Below are the records. List every line holding the word "have".

### RECORDS SHOWN
|---|

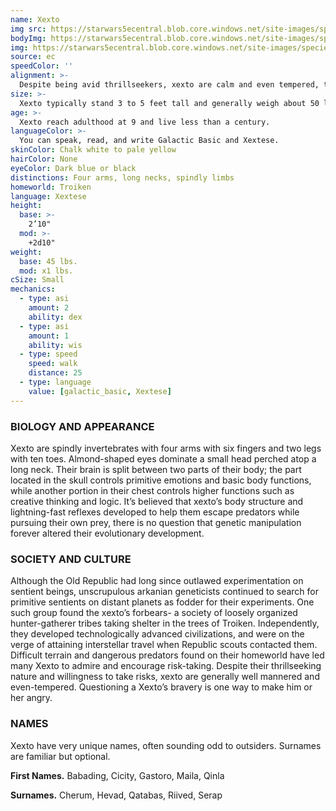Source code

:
 ```yaml
---
name: Xexto
img src: https://starwars5ecentral.blob.core.windows.net/site-images/species/species_xexto.png
bodyImg: https://starwars5ecentral.blob.core.windows.net/site-images/species/species_xexto.png
img: https://starwars5ecentral.blob.core.windows.net/site-images/species/species_xexto.png
source: ec
speedColor: ''
alignment: >-
  Despite being avid thrillseekers, xexto are calm and even tempered, tending them towards balanced alignments, though there are exceptions.
size: >-
  Xexto typically stand 3 to 5 feet tall and generally weigh about 50 lbs. Regardless of your position in that range, your size is Small.
age: >-
  Xexto reach adulthood at 9 and live less than a century.
languageColor: >-
  You can speak, read, and write Galactic Basic and Xextese. 
skinColor: Chalk white to pale yellow
hairColor: None
eyeColor: Dark blue or black
distinctions: Four arms, long necks, spindly limbs
homeworld: Troiken
language: Xextese
height:
  base: >-
    2’10"
  mod: >-
    +2d10"
weight:
  base: 45 lbs.
  mod: x1 lbs.
cSize: Small
mechanics:
  - type: asi
    amount: 2
    ability: dex
  - type: asi
    amount: 1
    ability: wis
  - type: speed
    speed: walk
    distance: 25
  - type: language
    value: [galactic_basic, Xextese]
---
```

### BIOLOGY AND APPEARANCE
Xexto are spindly invertebrates with four arms with six fingers and two legs with ten toes. Almond-shaped eyes dominate a small head perched atop a long neck. Their brain is split between two parts of their body; the part located in the skull controls primitive emotions and basic body functions, while another portion in their chest controls higher functions such as creative thinking and logic. It’s believed that xexto’s body structure and lightning-fast reflexes developed to help them escape predators while pursuing their own prey, there is no question that genetic manipulation forever altered their evolutionary development.

### SOCIETY AND CULTURE
Although the Old Republic had long since outlawed experimentation on sentient beings, unscrupulous arkanian geneticists continued to search for primitive sentients on distant planets as fodder for their experiments. One such group found the xexto’s forbears- a society of loosely organized hunter-gatherer tribes taking shelter in the trees of Troiken. Independently, they developed technologically advanced civilizations, and were on the verge of attaining interstellar travel when Republic scouts contacted them. Difficult terrain and dangerous predators found on their homeworld have led many Xexto to admire and encourage risk-taking. Despite their thrillseeking nature and willingness to take risks, xexto are generally well mannered and even-tempered. Questioning a Xexto’s bravery is one way to make him or her angry.

### NAMES
Xexto have very unique names, often sounding odd to outsiders. Surnames are familiar but optional.

__First Names.__ Babading, Cicity, Gastoro, Maila, Qinla

__Surnames.__ Cherum, Hevad, Qatabas, Riived, Serap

|---|

### RESULT BELOW
Although the Old Republic had long since outlawed experimentation on sentient beings, unscrupulous arkanian geneticists continued to search for primitive sentients on distant planets as fodder for their experiments. One such group found the xexto’s forbears- a society of loosely organized hunter-gatherer tribes taking shelter in the trees of Troiken. Independently, they developed technologically advanced civilizations, and were on the verge of attaining interstellar travel when Republic scouts contacted them. Difficult terrain and dangerous predators found on their homeworld have led many Xexto to admire and encourage risk-taking. Despite their thrillseeking nature and willingness to take risks, xexto are generally well mannered and even-tempered. Questioning a Xexto’s bravery is one way to make him or her angry.
Xexto have very unique names, often sounding odd to outsiders. Surnames are familiar but optional.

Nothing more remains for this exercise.